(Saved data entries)
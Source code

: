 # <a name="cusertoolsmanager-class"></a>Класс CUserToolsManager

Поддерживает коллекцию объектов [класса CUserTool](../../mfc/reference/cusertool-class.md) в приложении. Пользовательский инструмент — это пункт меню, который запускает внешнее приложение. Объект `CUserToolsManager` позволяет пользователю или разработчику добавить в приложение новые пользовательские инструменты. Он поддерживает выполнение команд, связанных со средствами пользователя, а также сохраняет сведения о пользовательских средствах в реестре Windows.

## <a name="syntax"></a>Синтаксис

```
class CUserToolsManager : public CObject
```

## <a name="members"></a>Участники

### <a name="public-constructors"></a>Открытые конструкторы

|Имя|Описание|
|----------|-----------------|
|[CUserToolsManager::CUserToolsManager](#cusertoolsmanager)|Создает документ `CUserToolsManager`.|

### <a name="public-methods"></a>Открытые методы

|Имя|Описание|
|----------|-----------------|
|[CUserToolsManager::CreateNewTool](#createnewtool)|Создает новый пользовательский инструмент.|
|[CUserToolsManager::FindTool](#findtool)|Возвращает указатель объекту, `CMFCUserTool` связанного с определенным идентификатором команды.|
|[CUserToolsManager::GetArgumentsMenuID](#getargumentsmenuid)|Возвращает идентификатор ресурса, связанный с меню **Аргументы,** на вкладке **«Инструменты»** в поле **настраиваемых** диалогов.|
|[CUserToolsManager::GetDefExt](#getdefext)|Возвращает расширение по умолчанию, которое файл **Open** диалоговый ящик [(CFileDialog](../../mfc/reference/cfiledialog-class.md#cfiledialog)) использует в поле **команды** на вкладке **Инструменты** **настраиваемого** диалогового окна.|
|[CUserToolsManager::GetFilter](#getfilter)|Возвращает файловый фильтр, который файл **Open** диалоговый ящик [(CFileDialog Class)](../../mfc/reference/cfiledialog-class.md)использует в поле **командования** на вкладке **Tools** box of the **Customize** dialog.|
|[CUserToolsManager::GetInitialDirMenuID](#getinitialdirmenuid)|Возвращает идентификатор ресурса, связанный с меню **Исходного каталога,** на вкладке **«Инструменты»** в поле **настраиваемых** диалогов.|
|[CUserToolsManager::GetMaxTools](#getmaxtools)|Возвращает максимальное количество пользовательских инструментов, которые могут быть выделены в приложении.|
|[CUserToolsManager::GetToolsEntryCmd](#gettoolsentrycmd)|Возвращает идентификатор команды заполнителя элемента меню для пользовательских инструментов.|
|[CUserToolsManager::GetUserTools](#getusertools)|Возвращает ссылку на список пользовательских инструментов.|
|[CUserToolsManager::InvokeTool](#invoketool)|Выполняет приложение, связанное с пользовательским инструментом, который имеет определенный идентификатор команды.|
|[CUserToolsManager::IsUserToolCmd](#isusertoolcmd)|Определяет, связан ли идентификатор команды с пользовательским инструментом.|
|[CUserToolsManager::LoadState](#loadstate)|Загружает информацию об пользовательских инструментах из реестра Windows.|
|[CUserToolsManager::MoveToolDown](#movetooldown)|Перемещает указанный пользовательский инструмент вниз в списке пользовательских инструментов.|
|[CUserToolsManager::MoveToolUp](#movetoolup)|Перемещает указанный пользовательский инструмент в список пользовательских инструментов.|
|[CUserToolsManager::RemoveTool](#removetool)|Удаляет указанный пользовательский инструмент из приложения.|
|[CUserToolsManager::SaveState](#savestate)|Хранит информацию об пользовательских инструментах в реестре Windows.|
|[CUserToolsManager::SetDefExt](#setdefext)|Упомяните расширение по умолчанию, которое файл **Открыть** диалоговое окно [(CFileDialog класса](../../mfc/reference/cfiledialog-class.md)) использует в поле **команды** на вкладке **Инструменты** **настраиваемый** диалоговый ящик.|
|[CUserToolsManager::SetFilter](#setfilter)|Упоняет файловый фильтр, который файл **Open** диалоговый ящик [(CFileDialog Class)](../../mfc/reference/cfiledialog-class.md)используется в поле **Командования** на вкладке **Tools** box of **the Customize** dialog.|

- **Your instructions**: Only those lines of the entries above that run from the line containing "с пользовательским инструментом.|" to the line containing "из реестра Windows.|", both included, should be transcribed exactly.

- **Solution to this task**:
|[CUserToolsManager::IsUserToolCmd](#isusertoolcmd)|Определяет, связан ли идентификатор команды с пользовательским инструментом.|
|[CUserToolsManager::LoadState](#loadstate)|Загружает информацию об пользовательских инструментах из реестра Windows.|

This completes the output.